Thursday, October 25, 2007

Boulder


On my long Western journey I went to Boulder for an afternoon. Pueblo and Boulder should really be more than a two-and-a-half hour drive apart; they're about the same size and located in the same state, but going from the depressed desert industrial town to the mountainous hippie enclave gave me culture shock.

For example, you wouldn't find a "women's bookstore" in Pueblo, much less an oxygen bar. The reason I took a picture of this sign, though, is that it introduced me to the word "smartinis." Whatever a smartini is, I want one.

Sunday, October 14, 2007

Friday

I flew into Denver on Friday afternoon, and Niffer-bur picked me up from the airport and drove me to Deme's parents' house, where we'd be staying for fifth year reunion weekend. Deme and SGB were already there. We chatted for awhile and then went to our class reception.

As expected, I didn't recognize many people there. Appart from a handful of close friends, I somehow didn't get to know many people in college. We did run into a friend who'd lived on our floor freshman year, a Peruvian who's now a lawyer in Miami and going by a different first name. I knew I'd been gone for a long time when he asked me where I'm from originally and I said automatically, "I'm from Colorado," realizing a moment later that I was in Colorado Springs, talking to someone who'd lived there for three years, and could really be more specific.

Other signs I'd been gone awhile: I got out of breath from walking up a single flight of stairs, and though I didn't get drunk off the two glasses of wine I had at the class reception, I did wake up with a headache the next morning.

The other person I recognized at reunion was one of my housemates from junior year, now an artist and hairdresser in LA. Once a self-identified lesbian, she's still with the same boyfriend she was when we lived together. No, I did not ask whether she's still a lesbian.

Tuesday, October 02, 2007

txt me

Shortly after I moved to DC I signed up for emergency text message and email alerts.

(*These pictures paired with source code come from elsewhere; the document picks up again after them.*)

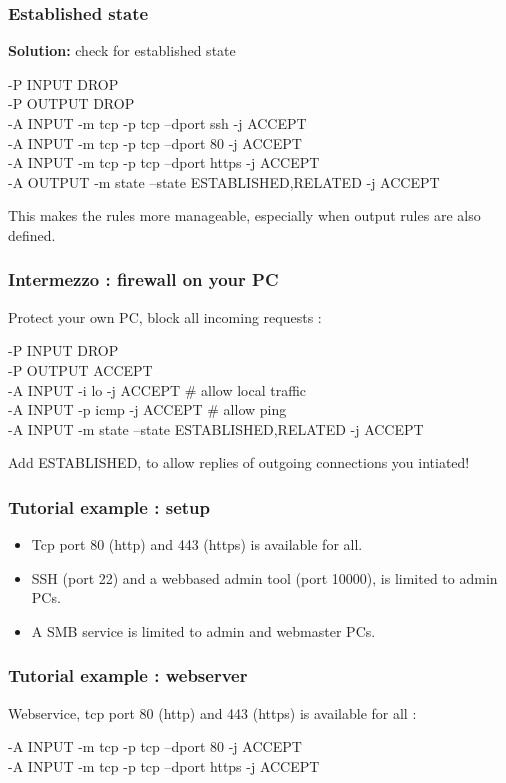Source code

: \documentclass[14pt]{beamer}
\begin{document}
  \begin{frame}
    \frametitle{Established state}
    \textbf{Solution:} check for established state
    \begin{example}
      \small{-P INPUT DROP\\
      -P OUTPUT DROP\\
      -A INPUT -m tcp -p tcp --dport ssh -j ACCEPT\\
      -A INPUT -m tcp -p tcp --dport 80 -j ACCEPT\\
      -A INPUT -m tcp -p tcp --dport https -j ACCEPT\\
      -A OUTPUT -m state --state ESTABLISHED,RELATED -j ACCEPT}
    \end{example}
    This makes the rules more manageable, especially when output rules are also defined.
  \end{frame}
  \begin{frame}
    \frametitle{Intermezzo : firewall on your PC}
    Protect your own PC, block all incoming requests :
    \begin{example}
      \small{-P INPUT DROP\\
      -P OUTPUT ACCEPT}\\
      \pause
      \small{-A INPUT -i lo -j ACCEPT \# allow local traffic\\
      -A INPUT -p icmp -j ACCEPT \# allow ping\\
      -A INPUT -m state --state ESTABLISHED,RELATED -j ACCEPT}
    \end{example}
    Add ESTABLISHED, to allow replies of outgoing connections you intiated!
  \end{frame}
  \begin{frame}
    \frametitle{Tutorial example : setup}
    \begin{itemize}
      \item Tcp port 80 (http) and 443 (https) is available for all.
      \item SSH (port 22) and a webbased admin tool (port 10000), is limited to admin PCs.
      \item A SMB service is limited to admin and webmaster PCs.
    \end{itemize}
  \end{frame}
  \begin{frame}
    \frametitle{Tutorial example : webserver}
    Webservice, tcp port 80 (http) and 443 (https) is available for all :
    \begin{example}
      \small{-A INPUT -m tcp -p tcp --dport 80 -j ACCEPT\\
      -A INPUT -m tcp -p tcp --dport https -j ACCEPT}
    \end{example}
  \end{frame}
\end{document}
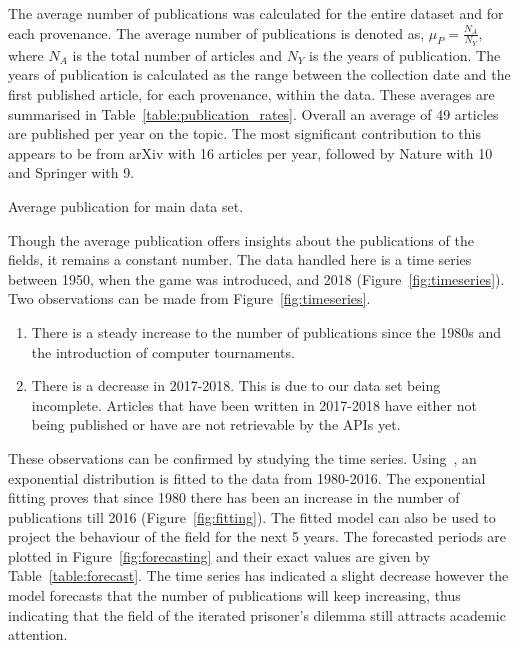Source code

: \documentclass{article}
\theoremstyle{definition}
\begin{document}
The average number of publications was calculated for the entire dataset and for
each provenance. The average number of publications is denoted as,
\(\mu_P = \frac{N_A}{N_Y},\) where \(N_A\) is the total number of articles and
\(N_Y\) is the years of publication. The years of publication is calculated as
the range between the collection date and the first published article, for each provenance,
within the data.
These averages are summarised in Table~\ref{table:publication_rates}.
Overall an average of 49 articles are published per year on the topic. The most
significant contribution to this appears to be from arXiv with 16 articles per year,
followed by Nature with 10 and Springer with 9.

\begin{table}[!hbtp]
    \begin{center}
    
    \end{center}
    \caption{Average publication for main data set.} %
    \label{table:publication_rates}
\end{table}

Though the average publication offers insights about the publications of the
fields, it remains a constant number. The data handled here is a time
series between 1950, when the game was introduced, and 2018 (Figure~\ref{fig:timeseries}). 
Two observations can be made from Figure~\ref{fig:timeseries}.

\begin{enumerate}
    \item There is a steady increase to the number of publications since the 1980s
    and the introduction of computer tournaments.
    \item There is a decrease in 2017-2018. This is due to our data set being incomplete.
    Articles that have been written in 2017-2018 have either not being published
    or have are not retrievable by the APIs yet.
\end{enumerate}

These observations can be confirmed by studying the time series.
Using~\cite{scipy}, an exponential distribution is fitted to
the data from 1980-2016. The exponential fitting proves that since 1980 there has
been an increase in the number of publications till 2016 (Figure~\ref{fig:fitting}).
The fitted model can also be used to project the behaviour of the field for the next 
5 years. The forecasted periods are plotted in Figure~\ref{fig:forecasting} and
their exact values are given by Table~\ref{table:forecast}. The time series
has indicated a slight decrease however the model forecasts that the number
of publications will keep increasing, thus indicating that the field of the iterated
prisoner's dilemma still attracts academic attention.
\end{document}
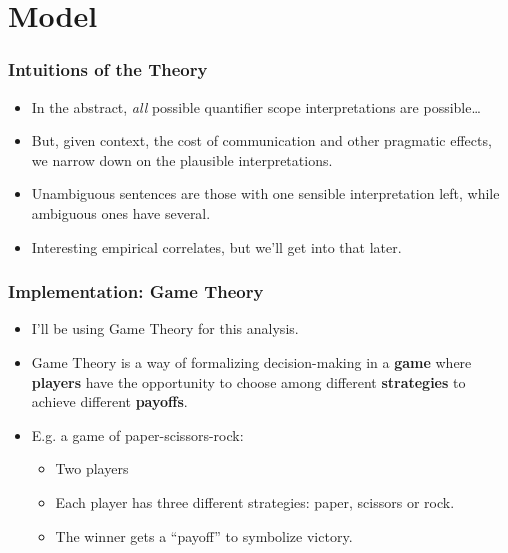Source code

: \documentclass[aspectratio=169]{beamer}
\begin{document}
\section{Model}

\begin{frame}
	\frametitle{Intuitions of the Theory}\pause

	\begin{itemize}
		\item In the abstract, \emph{all} possible quantifier scope interpretations are possible\ldots\pause
		\item But, given context, the cost of communication and other pragmatic effects, we narrow down on the plausible interpretations.\pause
		\item Unambiguous sentences are those with one sensible interpretation left, while ambiguous ones have several.\pause
		\item Interesting empirical correlates, but we'll get into that later.
	\end{itemize}

\end{frame}


\begin{frame}
	\frametitle{Implementation: Game Theory}\pause

	\begin{itemize}
		\item I'll be using Game Theory for this analysis.\pause
		\item Game Theory is a way of formalizing decision-making in a \textbf{game} where \textbf{players} have the opportunity to choose among different \textbf{strategies} to achieve different \textbf{payoffs}.\pause
		\item E.g. a game of paper-scissors-rock:\pause
			\begin{itemize}
				\item Two players\pause
				\item Each player has three different strategies: paper, scissors or rock.\pause
				\item The winner gets a ``payoff'' to symbolize victory.
			\end{itemize}
	\end{itemize}
\end{frame}
\end{document}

I'm not much for disaster planning, but it seemed like a good idea. And while I've gotten my share of completely useless information (DMV closed early due to excessive heat, gas leak five blocks away has been repaired), it's also proved handy sometimes, as when it tells me when the severe weather warning will be over--i.e., when it will stop pouring so I can go outside.

This service entailed paying for maybe five a la carte text messages per month, which made the useless information ones doubly annoying. Then friends starting texting me, at first just once in awhile if they were running late, then more frequently. Some of them seem to use their phones only secondarily to actually make calls. I gave in a few months ago and sprang for the 50 messages/month bundle, which was lucky because my phone company raised the messaging rates to $.15/each at about the same time.

Then this billing cycle came along. Suddenly no one communicates with me orally at all. And why not? Are we European high school students now? Why spend 10 minutes exchanging six text messages when a 60-second phone conversation would be more efficient (and included in my plan)? Was the demise of the phone call a signal of my generation's increasing alienation from our fellow humans? Or was I just doing more stuff that called for texting? Whatever the reason, I burned through 62 messages in a week. I needed to cut back. But how?

Yesterday morning I awoke to this text from alert DC:
3-Alarm Fire @ 2633 Adams Mill Rd. NW. Parts of Coumbia Rd, Calvert St. & Adams Mill closed nearby.
Interesting? Definitely. Useful? Possibly. But did I need to know this at 6:43 am? No!

Well, resistance was clearly futile. I switched to the 300 message bundle that morning, at the bargain rate of $4.99/month. So go ahead, text me. Maybe next month I'll switch to the unlimited plan.